Our industrial pumps are wasting far more energy than we know – an estimated $10.2 billion/year! But by carefully watching and addressing pump efficiency, your facility can get control of these energy losses. In this post, we’ll look closer at what causes pump efficiency issues and specific steps for improving pump performance.
Pumps & Energy
In 2015, the US industrial sector consumed 800.7 million megawatt hours of electricity at a total cost of $56.4 billion. The pump portion of this is an estimated $10.2 billion of industrial expense.
Energy used by pumps tends to be an “invisible cost,” often buried in other expense lines. The reality is that improving the efficiency of a pump can have an enormous impact on increasing the return on investment (ROI) of each pump in your operation.
The Impact of Pump Efficiency
Plant managers are often surprised at the widespread nature of under-performing pumps. Several years ago, a Finnish research center* evaluated 1,690 pumps at 20 process plants. They found that the average pumping efficiency was below 40%, and that over 10% of the pumps were running below 10% efficiency.
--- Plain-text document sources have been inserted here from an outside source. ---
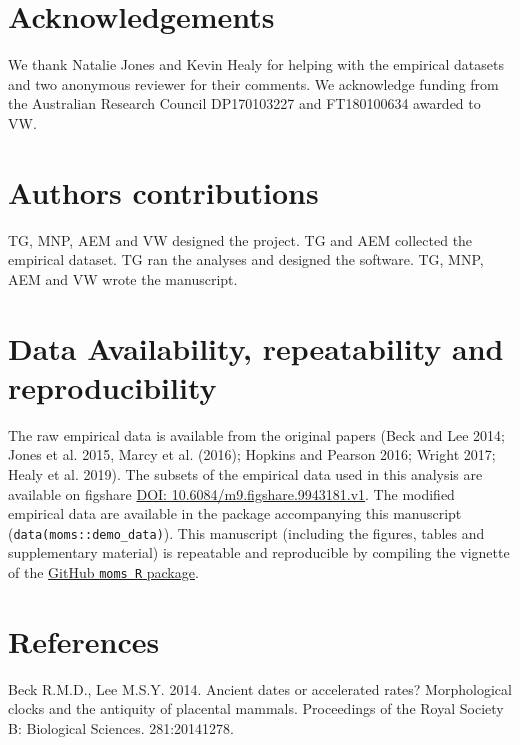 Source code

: \documentclass[]{article}
\begin{document}
\section{Acknowledgements}\label{acknowledgements}

We thank Natalie Jones and Kevin Healy for helping with the empirical
datasets and two anonymous reviewer for their comments. We acknowledge
funding from the Australian Research Council DP170103227 and FT180100634
awarded to VW.

\section{Authors contributions}\label{authors-contributions}

TG, MNP, AEM and VW designed the project. TG and AEM collected the
empirical dataset. TG ran the analyses and designed the software. TG,
MNP, AEM and VW wrote the manuscript.

\section{Data Availability, repeatability and
reproducibility}\label{data-availability-repeatability-and-reproducibility}

The raw empirical data is available from the original papers (Beck and
Lee 2014; Jones et al. 2015, Marcy et al. (2016); Hopkins and Pearson
2016; Wright 2017; Healy et al. 2019). The subsets of the empirical data
used in this analysis are available on figshare
\href{https://doi.org/10.6084/m9.figshare.9943181.v1}{DOI:
10.6084/m9.figshare.9943181.v1}. The modified empirical data are
available in the package accompanying this manuscript
(\texttt{data(moms::demo\_data)}). This manuscript (including the
figures, tables and supplementary material) is repeatable and
reproducible by compiling the vignette of the
\href{https://github/TGuillerme/moms}{GitHub \texttt{moms\ R} package}.

\section*{References}\label{references}

\hypertarget{refs}{}
\hypertarget{ref-beck2014}{}
Beck R.M.D., Lee M.S.Y. 2014. Ancient dates or accelerated rates?
Morphological clocks and the antiquity of placental mammals. Proceedings
of the Royal Society B: Biological Sciences. 281:20141278.
\end{document}
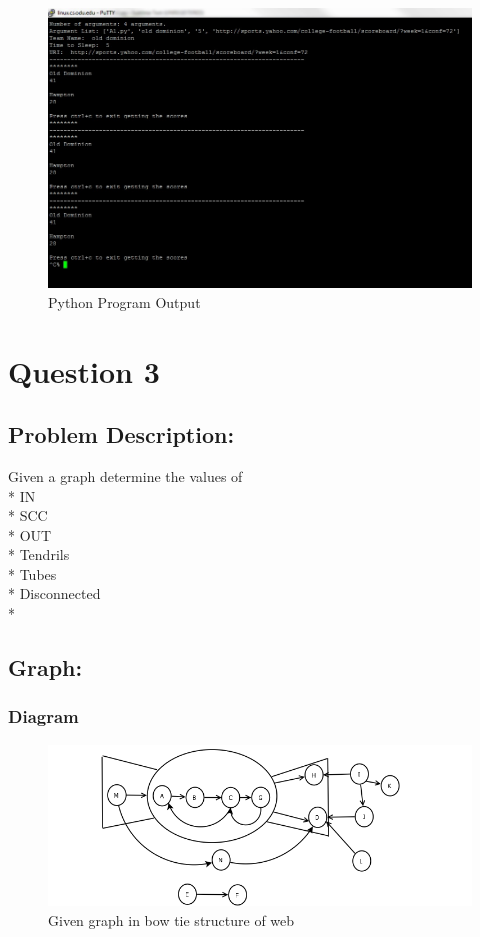 \documentclass[12pt]{article}
\begin{document}
\begin{figure}[ht]
\includegraphics[scale=0.7]{programOutput}
\centering
\caption{Python Program Output}
\end{figure}
\newpage
\section{Question 3}
\subsection{Problem Description:}
Given a graph determine the values of \\*
IN\\*
SCC\\*
OUT\\*
Tendrils\\*
Tubes\\*
Disconnected\\*
\subsection{Graph:}
\subsubsection{Diagram}
\begin{figure}[ht]
\includegraphics[scale=0.6]{graph}
\caption{Given graph in bow tie structure of web}
\centering
\end{figure}
\end{document}
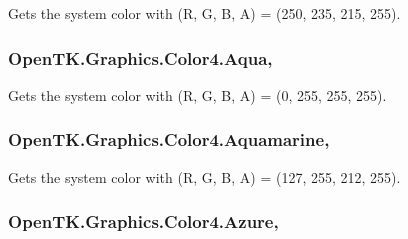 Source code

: Gets the system color with (R, G, B, A) = (250, 235, 215, 255). 

\hypertarget{struct_open_t_k_1_1_graphics_1_1_color4_a8e51eee5fbb7ec761d97489cdbf2e665}{
\subsubsection[{Aqua}]{ Open\-T\-K.\-Graphics.\-Color4.\-Aqua\hspace{0.3cm}{\ttfamily [static]}, {\ttfamily [get]}}}\label{struct_open_t_k_1_1_graphics_1_1_color4_a8e51eee5fbb7ec761d97489cdbf2e665}


Gets the system color with (R, G, B, A) = (0, 255, 255, 255). 

\hypertarget{struct_open_t_k_1_1_graphics_1_1_color4_a30856b5a2ea4119c5161f84c4a01f363}{
\subsubsection[{Aquamarine}]{ Open\-T\-K.\-Graphics.\-Color4.\-Aquamarine\hspace{0.3cm}{\ttfamily [static]}, {\ttfamily [get]}}}\label{struct_open_t_k_1_1_graphics_1_1_color4_a30856b5a2ea4119c5161f84c4a01f363}


Gets the system color with (R, G, B, A) = (127, 255, 212, 255). 

\hypertarget{struct_open_t_k_1_1_graphics_1_1_color4_ad21feb20ee214cb7a6368eafe6ca35f9}{
\subsubsection[{Azure}]{ Open\-T\-K.\-Graphics.\-Color4.\-Azure\hspace{0.3cm}{\ttfamily [static]}, {\ttfamily [get]}}}\label{struct_open_t_k_1_1_graphics_1_1_color4_ad21feb20ee214cb7a6368eafe6ca35f9}


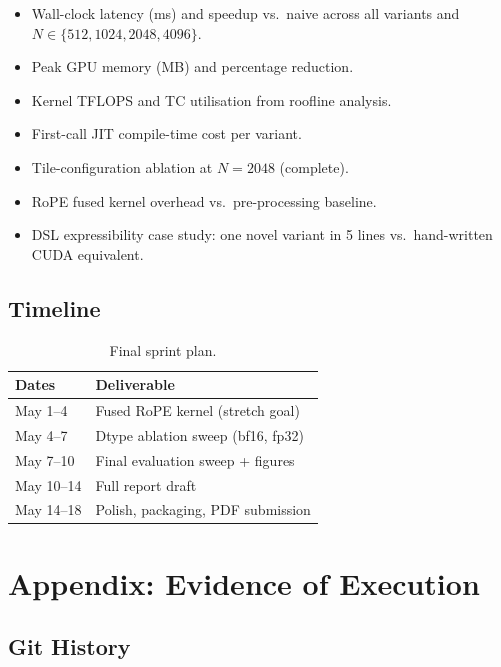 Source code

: \documentclass[12pt]{article}
\begin{document}
\begin{itemize}[leftmargin=1.5em,itemsep=0pt]
  \item Wall-clock latency (ms) and speedup vs.\ naive across all variants and
    $N \in \{512, 1024, 2048, 4096\}$.
  \item Peak GPU memory (MB) and percentage reduction.
  \item Kernel TFLOPS and TC utilisation from roofline analysis.
  \item First-call JIT compile-time cost per variant.
  \item Tile-configuration ablation at $N{=}2048$ (complete).
  \item RoPE fused kernel overhead vs.\ pre-processing baseline.
  \item DSL expressibility case study: one novel variant in 5 lines vs.\
    hand-written CUDA equivalent.
\end{itemize}

\subsection{Timeline}

\begin{table}[H]
\centering
\caption{Final sprint plan.}
\begin{tabular}{ll}
\toprule
\textbf{Dates} & \textbf{Deliverable} \\
\midrule
May 1--4  & Fused RoPE kernel (stretch goal) \\
May 4--7  & Dtype ablation sweep (bf16, fp32) \\
May 7--10 & Final evaluation sweep + figures \\
May 10--14 & Full report draft \\
May 14--18 & Polish, packaging, PDF submission \\
\bottomrule
\end{tabular}
\end{table}

\section{Appendix: Evidence of Execution}

\subsection{Git History}
\end{document}
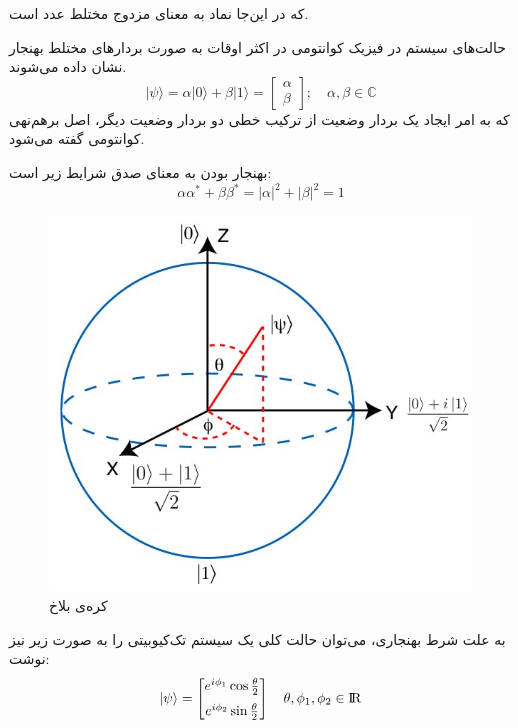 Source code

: که در این‌جا نماد \lr{$\alpha^*$}
به معنای مزدوج مختلط 
عدد \lr{$\alpha$}
است.
\newpage

حالت‌های سیستم در فیزیک کوانتومی در اکثر اوقات به صورت بردارهای مختلط بهنجار
نشان داده می‌شوند.
\begin{equation}
    |\psi\rangle = \alpha |0\rangle + \beta |1\rangle = \begin{bmatrix} \alpha \\ \beta \end{bmatrix} 
    ; \mspace{18mu}
    \alpha, \beta \in \mathbb{C}
\end{equation}
{}
که به امر ایجاد یک بردار وضعیت از ترکیب خطی دو بردار وضعیت دیگر، اصل برهم‌نهی کوانتومی
گفته می‌شود.

بهنجار بودن به معنای صدق شرایط زیر است:
\begin{equation}
    \alpha\alpha^* + \beta\beta^* = |\alpha|^2 + |\beta|^2 = 1
\end{equation}
\begin{figure}
	\centering
	\includegraphics[scale=0.4]{figures/bloch.jpg}
	\caption{کره‌ی بلاخ}
	\label{fig:bloch}
\end{figure}
به علت شرط بهنجاری، می‌توان حالت کلی یک سیستم تک‌کیوبیتی را به صورت زیر نیز نوشت:
\begin{equation}
|\psi\rangle = \begin{bmatrix} e^{i\phi_1}\cos{\tfrac{\theta}{2}} \\[6pt] e^{i\phi_2}\sin{\tfrac{\theta}{2}} \end{bmatrix} 
\mspace{18mu}
\theta, \phi_1, \phi_2 \in {\rm I\!R}
\end{equation}

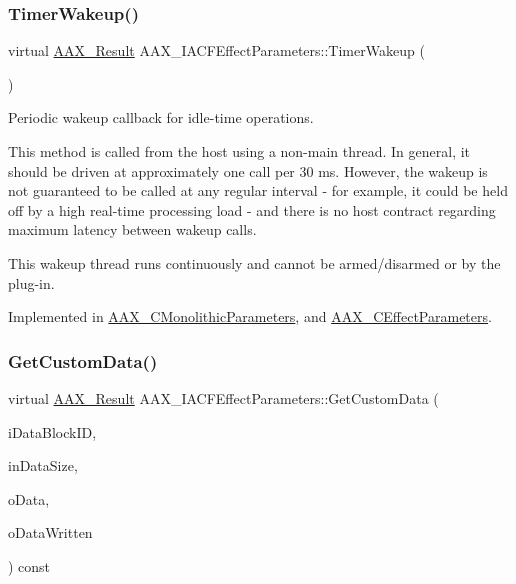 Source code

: \subsubsection{\texorpdfstring{TimerWakeup()}{TimerWakeup()}}
{\footnotesize\ttfamily virtual \mbox{\hyperlink{a00392_a4d8f69a697df7f70c3a8e9b8ee130d2f}{A\+A\+X\+\_\+\+Result}} A\+A\+X\+\_\+\+I\+A\+C\+F\+Effect\+Parameters\+::\+Timer\+Wakeup (\begin{DoxyParamCaption}{ }\end{DoxyParamCaption})\hspace{0.3cm}{\ttfamily [pure virtual]}}



Periodic wakeup callback for idle-\/time operations. 

This method is called from the host using a non-\/main thread. In general, it should be driven at approximately one call per 30 ms. However, the wakeup is not guaranteed to be called at any regular interval -\/ for example, it could be held off by a high real-\/time processing load -\/ and there is no host contract regarding maximum latency between wakeup calls.

This wakeup thread runs continuously and cannot be armed/disarmed or by the plug-\/in. 

Implemented in \mbox{\hyperlink{a01969_ac3f92841efe2d864ffefce94b7ae27b4}{A\+A\+X\+\_\+\+C\+Monolithic\+Parameters}}, and \mbox{\hyperlink{a01481_a4e1dc0e4b966fe80041d67814d13e03d}{A\+A\+X\+\_\+\+C\+Effect\+Parameters}}.

\mbox{\label{a01669_a4728fcad006d921a07489144360f447e}} 
\subsubsection{\texorpdfstring{GetCustomData()}{GetCustomData()}}
{\footnotesize\ttfamily virtual \mbox{\hyperlink{a00392_a4d8f69a697df7f70c3a8e9b8ee130d2f}{A\+A\+X\+\_\+\+Result}} A\+A\+X\+\_\+\+I\+A\+C\+F\+Effect\+Parameters\+::\+Get\+Custom\+Data (\begin{DoxyParamCaption}\item[{\mbox{\hyperlink{a00392_ac678f9c1fbcc26315d209f71a147a175}{A\+A\+X\+\_\+\+C\+Type\+ID}}}]{i\+Data\+Block\+ID,  }\item[{uint32\+\_\+t}]{in\+Data\+Size,  }\item[{void $\ast$}]{o\+Data,  }\item[{uint32\+\_\+t $\ast$}]{o\+Data\+Written }\end{DoxyParamCaption}) const\hspace{0.3cm}{\ttfamily [pure virtual]}}



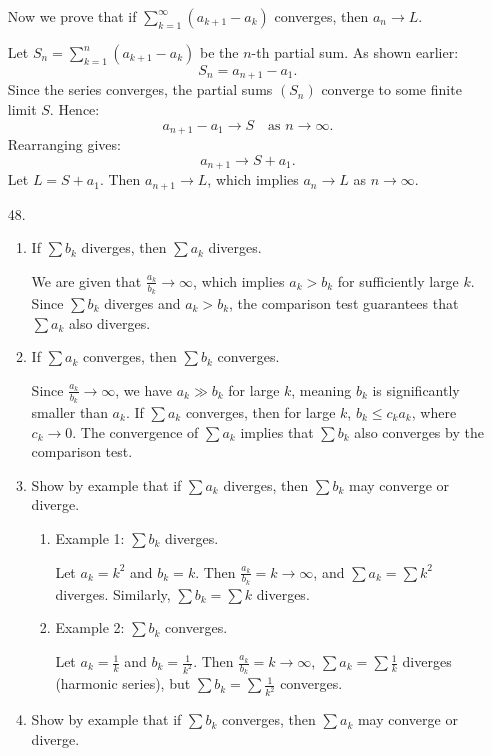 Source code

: \documentclass[12pt]{article}
\begin{document}
\begin{enumerate}
Now we prove that if \(\sum_{k=1}^\infty (a_{k+1} - a_k)\) converges, then \(a_n \to L\).

Let \(S_n = \sum_{k=1}^n (a_{k+1} - a_k)\) be the \(n\)-th partial sum. As shown earlier:
\[
S_n = a_{n+1} - a_1.
\]
Since the series converges, the partial sums \((S_n)\) converge to some finite limit \(S\). Hence:
\[
a_{n+1} - a_1 \to S \quad \text{as } n \to \infty.
\]
Rearranging gives:
\[
a_{n+1} \to S + a_1.
\]
Let \(L = S + a_1\). Then \(a_{n+1} \to L\), which implies \(a_n \to L\) as \(n \to \infty\).

\item [48. ]
\begin{enumerate}
    \item If $\sum b_k$ diverges, then $\sum a_k$ diverges.

    We are given that $\frac{a_k}{b_k} \to \infty$, which implies $a_k > b_k$ for sufficiently large $k$. Since $\sum b_k$ diverges and $a_k > b_k$, the comparison test guarantees that $\sum a_k$ also diverges.

    \item If $\sum a_k$ converges, then $\sum b_k$ converges.

    Since $\frac{a_k}{b_k} \to \infty$, we have $a_k \gg b_k$ for large $k$, meaning $b_k$ is significantly smaller than $a_k$. If $\sum a_k$ converges, then for large $k$, $b_k \leq c_k a_k$, where $c_k \to 0$. The convergence of $\sum a_k$ implies that $\sum b_k$ also converges by the comparison test.

    \item Show by example that if $\sum a_k$ diverges, then $\sum b_k$ may converge or diverge.

    \begin{enumerate}
        \item Example 1: $\sum b_k$ diverges.

        Let $a_k = k^2$ and $b_k = k$. Then $\frac{a_k}{b_k} = k \to \infty$, and $\sum a_k = \sum k^2$ diverges. Similarly, $\sum b_k = \sum k$ diverges.

        \item Example 2: $\sum b_k$ converges.

        Let $a_k = \frac{1}{k}$ and $b_k = \frac{1}{k^2}$. Then $\frac{a_k}{b_k} = k \to \infty$, $\sum a_k = \sum \frac{1}{k}$ diverges (harmonic series), but $\sum b_k = \sum \frac{1}{k^2}$ converges.
    \end{enumerate}

    \item Show by example that if $\sum b_k$ converges, then $\sum a_k$ may converge or diverge.


\end{enumerate}
\end{enumerate}
\end{document}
To check whether your pump is operating efficiently, measure the power it consumes and check it against the pump’s performance curve. The pump curve will specify how much power you should be using at the pumps generated flow and pressure. You can then identify the specific energy savings that can be achieved by addressing inefficiencies. Your local power company may also be willing to provide energy audits as a means to save energy and lower peak loads.